On Forgetfulness and 9/11

By Jeffrey Goldberg
There's a disconcerting moment in one of the many triumphalist stories today about the world's Obama-inspired jubilation. Don't get me wrong, I'm all for jubilation, and like Andrew, I think that Obama's popularity is an important (though perhaps ephemeral) weapon in the war on terror. But Ethan Bronner's piece in today's Times contains this odd, unknowing passage:

It would be hard to overstate how fervently vast stretches of the globe wanted the election to turn out as it did to repudiate the Bush administration and its policies. Poll after poll in country after country showed only a few -- Israel, Georgia, the Philippines -- favoring a victory for Senator John McCain.

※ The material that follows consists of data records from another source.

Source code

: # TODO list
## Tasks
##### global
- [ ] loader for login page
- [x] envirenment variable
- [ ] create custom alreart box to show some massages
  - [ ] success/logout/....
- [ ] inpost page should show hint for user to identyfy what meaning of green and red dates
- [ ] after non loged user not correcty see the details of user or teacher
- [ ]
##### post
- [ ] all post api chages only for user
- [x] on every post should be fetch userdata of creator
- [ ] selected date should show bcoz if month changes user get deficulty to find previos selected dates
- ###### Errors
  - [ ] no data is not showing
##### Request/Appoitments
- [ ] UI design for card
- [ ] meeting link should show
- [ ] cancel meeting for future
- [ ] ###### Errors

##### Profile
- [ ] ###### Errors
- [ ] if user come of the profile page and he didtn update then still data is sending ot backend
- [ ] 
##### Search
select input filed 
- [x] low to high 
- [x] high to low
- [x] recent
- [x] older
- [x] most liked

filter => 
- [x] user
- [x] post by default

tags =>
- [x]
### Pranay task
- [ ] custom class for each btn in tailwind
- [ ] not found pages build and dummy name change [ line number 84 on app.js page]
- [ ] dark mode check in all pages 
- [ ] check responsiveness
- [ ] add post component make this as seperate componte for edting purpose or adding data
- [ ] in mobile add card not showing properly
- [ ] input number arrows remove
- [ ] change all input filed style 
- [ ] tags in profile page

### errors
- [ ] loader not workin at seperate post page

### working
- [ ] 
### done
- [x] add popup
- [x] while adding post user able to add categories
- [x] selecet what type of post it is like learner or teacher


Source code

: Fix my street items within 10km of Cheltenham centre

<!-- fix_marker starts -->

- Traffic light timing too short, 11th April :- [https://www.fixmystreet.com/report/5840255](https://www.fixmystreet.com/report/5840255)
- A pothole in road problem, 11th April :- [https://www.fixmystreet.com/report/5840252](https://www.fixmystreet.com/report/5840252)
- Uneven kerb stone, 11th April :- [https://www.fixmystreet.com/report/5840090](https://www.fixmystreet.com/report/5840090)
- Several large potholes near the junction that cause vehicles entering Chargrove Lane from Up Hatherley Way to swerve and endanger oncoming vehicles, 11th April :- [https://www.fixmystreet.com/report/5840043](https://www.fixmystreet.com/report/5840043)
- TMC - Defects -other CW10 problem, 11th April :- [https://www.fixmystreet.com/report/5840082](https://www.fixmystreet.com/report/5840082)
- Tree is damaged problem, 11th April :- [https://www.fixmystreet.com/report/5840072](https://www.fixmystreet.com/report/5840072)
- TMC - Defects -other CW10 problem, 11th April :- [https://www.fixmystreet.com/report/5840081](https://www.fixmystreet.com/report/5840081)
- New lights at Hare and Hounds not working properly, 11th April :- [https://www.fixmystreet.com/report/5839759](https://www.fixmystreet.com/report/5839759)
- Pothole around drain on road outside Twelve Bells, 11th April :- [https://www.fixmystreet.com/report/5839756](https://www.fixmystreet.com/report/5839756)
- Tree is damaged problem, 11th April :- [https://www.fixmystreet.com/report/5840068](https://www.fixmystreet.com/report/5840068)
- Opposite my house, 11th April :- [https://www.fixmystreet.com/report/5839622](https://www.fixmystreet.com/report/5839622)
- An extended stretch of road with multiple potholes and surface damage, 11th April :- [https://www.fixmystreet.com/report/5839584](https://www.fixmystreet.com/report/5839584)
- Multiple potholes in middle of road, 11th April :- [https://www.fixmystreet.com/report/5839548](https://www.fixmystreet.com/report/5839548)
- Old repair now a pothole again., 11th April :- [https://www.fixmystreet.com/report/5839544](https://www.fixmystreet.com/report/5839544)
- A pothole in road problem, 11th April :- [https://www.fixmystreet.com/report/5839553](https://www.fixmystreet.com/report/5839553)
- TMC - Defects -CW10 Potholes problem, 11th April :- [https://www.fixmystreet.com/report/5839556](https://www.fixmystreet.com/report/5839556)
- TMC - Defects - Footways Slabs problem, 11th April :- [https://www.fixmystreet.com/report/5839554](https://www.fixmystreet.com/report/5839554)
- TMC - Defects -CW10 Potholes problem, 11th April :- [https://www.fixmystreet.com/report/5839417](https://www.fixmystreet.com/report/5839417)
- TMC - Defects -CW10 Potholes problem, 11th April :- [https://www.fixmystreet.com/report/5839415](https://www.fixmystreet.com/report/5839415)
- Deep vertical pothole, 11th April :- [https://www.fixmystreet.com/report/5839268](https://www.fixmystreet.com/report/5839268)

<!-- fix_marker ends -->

"Since Bush came to power it's all bam, bam, bam on the Arabs," asserted Fathi Abdel Hamid, 40, as he sat in a Cairo coffee house.
Bronner doesn't call out Fathi Abdel Hamid, so allow me: If I recall correctly, George W. Bush was pretty much uninterested in dropping bombs on Arab and Muslim countries until a large, diverse group of Arabs, operating out of the Muslim country of Afghanistan, attacked the United States on September 11th, 2001, murdering more than three thousand people.

There are many in the Muslim world who find America's actions over the past seven years inexplicable. Some of our actions have indeed been inexplicable, but they're all rooted in a trauma that many people seem to have forgotten.